Quote:
Originally Posted by Princess ConsuelaB 
Car seats aren't really practical public transportation.
|

I don't take taxis for this reason. Well, and because taxis are ridiculously expensive in Cleveland and almost impossible to get if you're not in the central entertainment district. We have fewer taxis per city resident than any other major city in the US.
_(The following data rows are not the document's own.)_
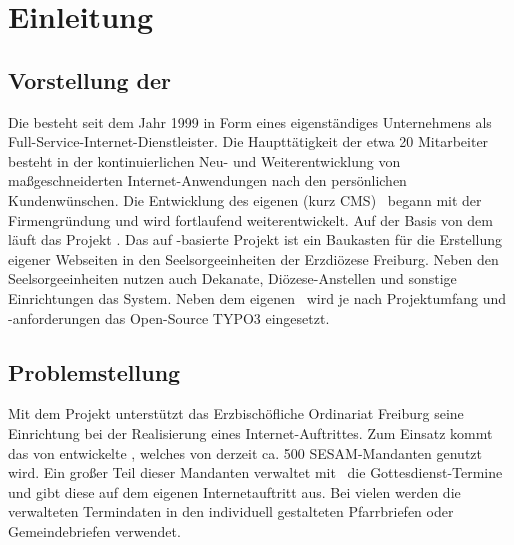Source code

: \chapter{Einleitung}\label{einleitung}
\section{Vorstellung der \webco}
Die \webco besteht seit dem Jahr 1999 in Form eines eigenständiges Unternehmens als Full-Service-Internet-Dienstleister. Die Haupttätigkeit der etwa 20 Mitarbeiter besteht in der kontinuierlichen Neu- und Weiterentwicklung von maßgeschneiderten Internet-Anwendungen nach den persönlichen Kundenwünschen. Die Entwicklung des eigenen \cms (kurz CMS) \edith \, begann mit der Firmengründung und wird fortlaufend weiterentwickelt. Auf der Basis von dem \cmsEdith\, läuft das Projekt \qmUO{\sesam}. 
\abschnitt
Das auf \edith-basierte Projekt \qmUO{\sesam} ist ein Baukasten für die Erstellung eigener Webseiten in den Seelsorgeeinheiten der Erzdiözese Freiburg. Neben den Seelsorgeeinheiten nutzen auch Dekanate, Diözese-Anstellen und sonstige Einrichtungen das System.
\abschnitt
Neben dem eigenen \cmsEdith\, wird je nach Projektumfang und -anforderungen das Open-Source \cms TYPO3 eingesetzt.


\section{Problemstellung} \label{problemstellung}
Mit dem Projekt  unterstützt das Erzbischöfliche Ordinariat Freiburg seine Einrichtung bei der Realisierung eines Internet-Auftrittes. Zum Einsatz kommt das von \webco entwickelte \cmsEdith, welches von derzeit ca. 500 SESAM-Mandanten genutzt wird.
\abschnitt
Ein großer Teil dieser Mandanten verwaltet mit \edith\, die Gottesdienst-Termine und gibt diese auf dem eigenen Internetauftritt aus. Bei vielen werden die verwalteten Termindaten in den individuell gestalteten Pfarrbriefen oder Gemeindebriefen verwendet.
I think if I had to take a taxi in a strange city I would just hold DD tight, promise the driver a big tip to take it slow (and they earn money by the minute, not the mile, after all), and hope for the best. I would
not haul a giant carseat with me on a trip somewhere. No way.
I do take DD on the bus all the time, usually in a sling or carrier. I hate dealing with strollers on the bus, and people frequently trip on them or knock into them with bags or umbrellas, so I don't do it anymore. It makes some kinds of urban travel more difficult (a stroller is always easier when you're shopping), but I'm lucky enough to live within walking distance of most of what we need, so I can just walk there with the stroller.
I lived for a year in Chile, and while I was there they were considering passing a carseat law in the country. And the moms I knew were horrified, because there was absolutely no way that they could have managed that. In my neighborhood (a very poor slum), nobody owns a car because it's just too expensive. A car seat is something only a wealthy person can afford. There are a few buses in town, but most of the public transit is provided by
colectivos, basically a taxi running on a fixed route that picks up/drops off passengers as it goes along. Frequently parents flag down nearly-full
colectivos with several kids and then pile the children into the laps of the other passengers. I often had strange toddlers in my lap on the
colectivo route.
None of this is to say that this is safe, right? Because the
colectivo drivers only make money if they travel at top speed, and they drive like absolute maniacs. I typically just closed my eyes and prayed when they went careening down the streets. But it
is to say that in that neighborhood, at least, people just do the best they can for their kids, and sometimes that means plopping them on a stranger's lap and hoping the stranger holds tight. In the U.S., we are fortunate and wealthy and safety-conscious (and litigation-minded) enough that most children travel in a car seat most of the time, which is undoubtedly safer. But in other countries, that just isn't feasible.
Okay, one last point about carseats on public transit. When I had DD, the urban hospital where she was born insisted that no baby is allowed to leave the hospital unless it is in a car seat. I was like

??? Because don't
some babies leave the hospital by bus? It's not possible that
every single baby born in that hospital is born to a car-owning family. And carseats are expensive! Not to mention a foolish purchase if you don't have a car and won't be transporting your baby by car. Just another example of a myopically car-centered culture...
ETA:
Cartoonist Andy Singer has a wonderful cartoon called "life to death in a car" which is great. It goes something like this: a picture of an ambulance (presumably with a laboring woman inside), then a baby in a carseat in a car, a kid strapped into the backseat of a car, a young adult driving a beater car, a middle-aged adult driving a minivan, an elderly adult driving a big sedan, and finally a hearse. This conversation made me think of it.